*** Block opens ***

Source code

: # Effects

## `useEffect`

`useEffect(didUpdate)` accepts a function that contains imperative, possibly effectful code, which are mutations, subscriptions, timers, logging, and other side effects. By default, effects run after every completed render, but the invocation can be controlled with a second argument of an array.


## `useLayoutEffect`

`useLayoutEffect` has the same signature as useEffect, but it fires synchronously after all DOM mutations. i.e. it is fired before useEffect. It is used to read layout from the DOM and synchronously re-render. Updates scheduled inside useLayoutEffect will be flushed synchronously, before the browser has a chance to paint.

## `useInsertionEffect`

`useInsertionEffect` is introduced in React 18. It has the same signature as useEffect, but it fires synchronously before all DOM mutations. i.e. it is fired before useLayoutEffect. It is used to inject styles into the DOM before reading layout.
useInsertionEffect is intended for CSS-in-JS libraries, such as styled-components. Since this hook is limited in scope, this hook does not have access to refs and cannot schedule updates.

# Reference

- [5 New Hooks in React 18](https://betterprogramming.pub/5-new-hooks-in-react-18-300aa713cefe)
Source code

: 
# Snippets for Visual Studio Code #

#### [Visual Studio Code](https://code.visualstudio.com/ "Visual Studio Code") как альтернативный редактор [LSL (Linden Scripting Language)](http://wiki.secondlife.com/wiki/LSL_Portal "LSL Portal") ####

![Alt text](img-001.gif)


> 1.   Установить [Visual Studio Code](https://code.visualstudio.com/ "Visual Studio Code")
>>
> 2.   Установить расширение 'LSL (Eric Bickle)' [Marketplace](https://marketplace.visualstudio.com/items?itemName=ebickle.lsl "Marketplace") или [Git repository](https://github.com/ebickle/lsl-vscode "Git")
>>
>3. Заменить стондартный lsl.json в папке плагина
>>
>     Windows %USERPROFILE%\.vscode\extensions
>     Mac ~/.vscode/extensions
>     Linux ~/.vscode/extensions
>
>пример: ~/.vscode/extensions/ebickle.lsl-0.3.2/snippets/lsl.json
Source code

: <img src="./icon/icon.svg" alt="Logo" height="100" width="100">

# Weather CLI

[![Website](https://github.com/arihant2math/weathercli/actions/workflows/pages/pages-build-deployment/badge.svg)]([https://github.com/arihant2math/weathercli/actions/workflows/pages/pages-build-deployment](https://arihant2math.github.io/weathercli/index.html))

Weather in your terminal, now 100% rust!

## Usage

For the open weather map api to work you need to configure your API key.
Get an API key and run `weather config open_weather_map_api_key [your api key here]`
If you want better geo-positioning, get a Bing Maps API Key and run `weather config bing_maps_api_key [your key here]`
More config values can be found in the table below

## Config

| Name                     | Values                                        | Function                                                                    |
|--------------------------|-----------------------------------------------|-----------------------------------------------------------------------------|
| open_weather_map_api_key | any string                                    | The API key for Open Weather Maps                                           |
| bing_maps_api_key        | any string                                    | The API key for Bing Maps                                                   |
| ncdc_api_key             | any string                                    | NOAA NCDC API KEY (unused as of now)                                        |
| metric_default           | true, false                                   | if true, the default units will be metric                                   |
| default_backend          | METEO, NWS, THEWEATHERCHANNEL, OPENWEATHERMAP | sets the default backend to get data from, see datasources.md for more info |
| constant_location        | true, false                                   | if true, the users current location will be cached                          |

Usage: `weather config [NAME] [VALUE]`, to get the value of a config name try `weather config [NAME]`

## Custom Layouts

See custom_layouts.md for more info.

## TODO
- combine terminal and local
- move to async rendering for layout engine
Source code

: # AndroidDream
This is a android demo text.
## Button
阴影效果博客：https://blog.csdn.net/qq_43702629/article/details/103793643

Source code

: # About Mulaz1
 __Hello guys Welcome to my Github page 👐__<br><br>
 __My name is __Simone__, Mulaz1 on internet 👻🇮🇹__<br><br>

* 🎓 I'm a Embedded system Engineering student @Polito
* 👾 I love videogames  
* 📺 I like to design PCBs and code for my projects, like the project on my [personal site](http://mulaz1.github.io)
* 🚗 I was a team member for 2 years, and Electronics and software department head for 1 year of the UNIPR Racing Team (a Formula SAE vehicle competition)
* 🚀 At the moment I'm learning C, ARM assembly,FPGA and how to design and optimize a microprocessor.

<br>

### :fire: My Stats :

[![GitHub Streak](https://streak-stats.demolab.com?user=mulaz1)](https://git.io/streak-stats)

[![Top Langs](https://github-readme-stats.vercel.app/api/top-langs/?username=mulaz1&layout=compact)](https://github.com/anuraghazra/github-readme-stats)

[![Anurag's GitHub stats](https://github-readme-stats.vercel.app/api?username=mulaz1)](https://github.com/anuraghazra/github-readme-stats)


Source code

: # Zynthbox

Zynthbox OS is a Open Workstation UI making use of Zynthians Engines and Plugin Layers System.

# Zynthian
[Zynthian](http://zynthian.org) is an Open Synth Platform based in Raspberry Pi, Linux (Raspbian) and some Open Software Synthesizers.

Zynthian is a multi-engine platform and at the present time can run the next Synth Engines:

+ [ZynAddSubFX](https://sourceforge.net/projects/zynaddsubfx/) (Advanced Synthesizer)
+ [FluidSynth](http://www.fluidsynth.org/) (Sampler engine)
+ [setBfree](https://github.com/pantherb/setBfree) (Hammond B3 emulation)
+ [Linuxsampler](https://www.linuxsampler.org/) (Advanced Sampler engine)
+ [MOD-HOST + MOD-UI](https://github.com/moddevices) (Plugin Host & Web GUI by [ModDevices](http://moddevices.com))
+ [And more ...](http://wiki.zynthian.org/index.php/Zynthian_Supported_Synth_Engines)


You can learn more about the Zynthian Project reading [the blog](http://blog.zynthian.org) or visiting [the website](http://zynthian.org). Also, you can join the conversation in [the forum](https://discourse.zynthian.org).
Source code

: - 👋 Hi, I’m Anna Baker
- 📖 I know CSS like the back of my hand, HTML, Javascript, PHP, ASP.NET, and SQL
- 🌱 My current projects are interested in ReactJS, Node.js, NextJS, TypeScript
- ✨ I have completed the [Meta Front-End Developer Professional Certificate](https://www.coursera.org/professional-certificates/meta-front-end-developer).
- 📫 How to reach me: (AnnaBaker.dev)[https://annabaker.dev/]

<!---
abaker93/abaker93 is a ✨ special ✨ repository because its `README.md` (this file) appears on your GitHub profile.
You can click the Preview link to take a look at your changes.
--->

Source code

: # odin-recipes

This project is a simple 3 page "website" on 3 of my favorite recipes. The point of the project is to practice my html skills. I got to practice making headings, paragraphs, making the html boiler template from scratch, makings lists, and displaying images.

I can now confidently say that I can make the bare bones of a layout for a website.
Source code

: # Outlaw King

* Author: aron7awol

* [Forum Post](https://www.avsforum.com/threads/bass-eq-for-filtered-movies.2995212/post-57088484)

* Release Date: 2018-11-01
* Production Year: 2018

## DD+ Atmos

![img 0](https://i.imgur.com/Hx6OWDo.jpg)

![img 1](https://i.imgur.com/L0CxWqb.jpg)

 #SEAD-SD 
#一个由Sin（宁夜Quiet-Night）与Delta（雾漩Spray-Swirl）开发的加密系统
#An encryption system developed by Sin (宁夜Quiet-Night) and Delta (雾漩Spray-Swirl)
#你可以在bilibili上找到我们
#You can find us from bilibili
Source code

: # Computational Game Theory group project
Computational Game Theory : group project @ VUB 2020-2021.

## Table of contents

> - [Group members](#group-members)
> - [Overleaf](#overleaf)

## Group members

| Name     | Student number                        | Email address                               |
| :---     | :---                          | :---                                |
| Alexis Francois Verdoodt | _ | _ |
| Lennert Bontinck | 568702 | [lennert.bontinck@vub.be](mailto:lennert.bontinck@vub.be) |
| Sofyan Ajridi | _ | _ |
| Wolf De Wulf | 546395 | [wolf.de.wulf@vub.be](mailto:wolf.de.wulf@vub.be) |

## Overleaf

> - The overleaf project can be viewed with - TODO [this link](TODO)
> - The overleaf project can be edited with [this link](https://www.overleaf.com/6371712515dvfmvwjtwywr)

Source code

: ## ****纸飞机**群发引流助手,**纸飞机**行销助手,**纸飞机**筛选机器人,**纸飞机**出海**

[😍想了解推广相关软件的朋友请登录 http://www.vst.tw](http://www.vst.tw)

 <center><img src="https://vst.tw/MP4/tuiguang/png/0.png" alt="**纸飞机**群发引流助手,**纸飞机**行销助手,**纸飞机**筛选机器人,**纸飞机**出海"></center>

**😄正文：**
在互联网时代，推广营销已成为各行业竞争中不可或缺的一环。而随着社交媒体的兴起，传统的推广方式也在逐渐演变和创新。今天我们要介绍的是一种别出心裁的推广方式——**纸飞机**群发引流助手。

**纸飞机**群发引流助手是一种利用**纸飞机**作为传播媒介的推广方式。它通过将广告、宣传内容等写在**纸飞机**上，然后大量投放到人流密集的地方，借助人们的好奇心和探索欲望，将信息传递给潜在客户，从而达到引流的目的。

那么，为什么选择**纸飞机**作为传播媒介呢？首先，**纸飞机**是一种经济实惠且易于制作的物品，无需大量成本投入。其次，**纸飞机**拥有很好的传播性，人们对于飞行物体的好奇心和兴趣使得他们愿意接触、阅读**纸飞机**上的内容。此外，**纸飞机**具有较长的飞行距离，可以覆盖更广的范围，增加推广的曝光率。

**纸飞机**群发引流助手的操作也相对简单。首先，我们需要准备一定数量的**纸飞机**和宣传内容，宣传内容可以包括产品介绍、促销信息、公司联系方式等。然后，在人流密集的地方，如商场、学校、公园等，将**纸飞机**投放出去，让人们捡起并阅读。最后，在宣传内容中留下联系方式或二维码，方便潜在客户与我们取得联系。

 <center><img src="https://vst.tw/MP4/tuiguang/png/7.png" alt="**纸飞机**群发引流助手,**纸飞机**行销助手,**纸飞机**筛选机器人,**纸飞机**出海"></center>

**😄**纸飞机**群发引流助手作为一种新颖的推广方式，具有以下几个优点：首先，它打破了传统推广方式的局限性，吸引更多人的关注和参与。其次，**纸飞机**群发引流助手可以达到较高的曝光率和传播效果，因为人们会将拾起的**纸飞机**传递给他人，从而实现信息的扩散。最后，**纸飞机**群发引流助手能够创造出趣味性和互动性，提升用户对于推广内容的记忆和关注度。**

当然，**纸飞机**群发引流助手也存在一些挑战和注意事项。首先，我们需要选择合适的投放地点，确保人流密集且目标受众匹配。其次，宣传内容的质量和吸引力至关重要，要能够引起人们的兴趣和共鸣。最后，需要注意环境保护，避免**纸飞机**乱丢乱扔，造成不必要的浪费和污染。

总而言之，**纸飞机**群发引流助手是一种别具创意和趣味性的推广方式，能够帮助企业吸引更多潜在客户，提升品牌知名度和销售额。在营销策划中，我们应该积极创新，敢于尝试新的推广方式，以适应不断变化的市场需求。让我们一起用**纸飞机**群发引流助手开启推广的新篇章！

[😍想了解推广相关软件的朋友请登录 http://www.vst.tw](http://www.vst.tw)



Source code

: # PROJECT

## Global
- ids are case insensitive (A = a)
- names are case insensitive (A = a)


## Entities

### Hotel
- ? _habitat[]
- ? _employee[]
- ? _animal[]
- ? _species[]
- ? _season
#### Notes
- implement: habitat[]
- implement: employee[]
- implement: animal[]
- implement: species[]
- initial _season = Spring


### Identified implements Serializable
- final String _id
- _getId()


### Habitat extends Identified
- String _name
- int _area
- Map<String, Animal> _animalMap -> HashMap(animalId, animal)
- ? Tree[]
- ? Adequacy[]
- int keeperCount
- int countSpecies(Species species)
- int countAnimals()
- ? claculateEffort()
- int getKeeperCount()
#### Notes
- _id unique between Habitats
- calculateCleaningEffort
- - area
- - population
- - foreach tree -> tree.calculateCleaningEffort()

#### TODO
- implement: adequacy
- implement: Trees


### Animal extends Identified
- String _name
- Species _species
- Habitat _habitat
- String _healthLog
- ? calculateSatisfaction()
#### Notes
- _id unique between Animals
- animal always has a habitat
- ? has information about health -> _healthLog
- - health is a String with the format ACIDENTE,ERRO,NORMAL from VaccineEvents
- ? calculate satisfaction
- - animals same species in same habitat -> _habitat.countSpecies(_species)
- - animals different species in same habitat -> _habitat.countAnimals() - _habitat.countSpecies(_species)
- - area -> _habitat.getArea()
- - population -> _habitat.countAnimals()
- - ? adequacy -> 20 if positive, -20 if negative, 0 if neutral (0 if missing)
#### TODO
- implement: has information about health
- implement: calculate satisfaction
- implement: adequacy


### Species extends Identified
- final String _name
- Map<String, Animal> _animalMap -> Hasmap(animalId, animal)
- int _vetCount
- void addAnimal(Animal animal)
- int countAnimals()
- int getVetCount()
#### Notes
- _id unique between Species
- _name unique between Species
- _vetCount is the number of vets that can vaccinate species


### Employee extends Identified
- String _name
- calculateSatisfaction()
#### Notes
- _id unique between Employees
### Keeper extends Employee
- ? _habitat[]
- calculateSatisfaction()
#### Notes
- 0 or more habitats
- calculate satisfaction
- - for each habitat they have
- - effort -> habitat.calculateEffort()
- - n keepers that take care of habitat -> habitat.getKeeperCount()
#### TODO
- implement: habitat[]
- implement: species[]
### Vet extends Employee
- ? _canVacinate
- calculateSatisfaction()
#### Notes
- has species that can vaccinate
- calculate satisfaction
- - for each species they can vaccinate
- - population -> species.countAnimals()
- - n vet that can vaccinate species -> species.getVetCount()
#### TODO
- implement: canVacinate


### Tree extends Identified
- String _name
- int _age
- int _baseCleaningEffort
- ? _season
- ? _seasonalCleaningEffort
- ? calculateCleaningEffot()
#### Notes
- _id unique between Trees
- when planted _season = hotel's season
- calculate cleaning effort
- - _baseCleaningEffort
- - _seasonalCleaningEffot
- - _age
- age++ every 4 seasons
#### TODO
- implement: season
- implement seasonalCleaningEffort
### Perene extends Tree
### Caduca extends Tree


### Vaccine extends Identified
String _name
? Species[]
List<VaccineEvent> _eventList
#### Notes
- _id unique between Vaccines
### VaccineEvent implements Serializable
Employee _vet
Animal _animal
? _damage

*** Block closes ***

» Exercise description
From the beginning of the listing above down to the line with "before reading layout.", every line should be restated exactly.

» Expected answer
Source code

: # Effects

## `useEffect`

`useEffect(didUpdate)` accepts a function that contains imperative, possibly effectful code, which are mutations, subscriptions, timers, logging, and other side effects. By default, effects run after every completed render, but the invocation can be controlled with a second argument of an array.


## `useLayoutEffect`

`useLayoutEffect` has the same signature as useEffect, but it fires synchronously after all DOM mutations. i.e. it is fired before useEffect. It is used to read layout from the DOM and synchronously re-render. Updates scheduled inside useLayoutEffect will be flushed synchronously, before the browser has a chance to paint.

## `useInsertionEffect`

`useInsertionEffect` is introduced in React 18. It has the same signature as useEffect, but it fires synchronously before all DOM mutations. i.e. it is fired before useLayoutEffect. It is used to inject styles into the DOM before reading layout.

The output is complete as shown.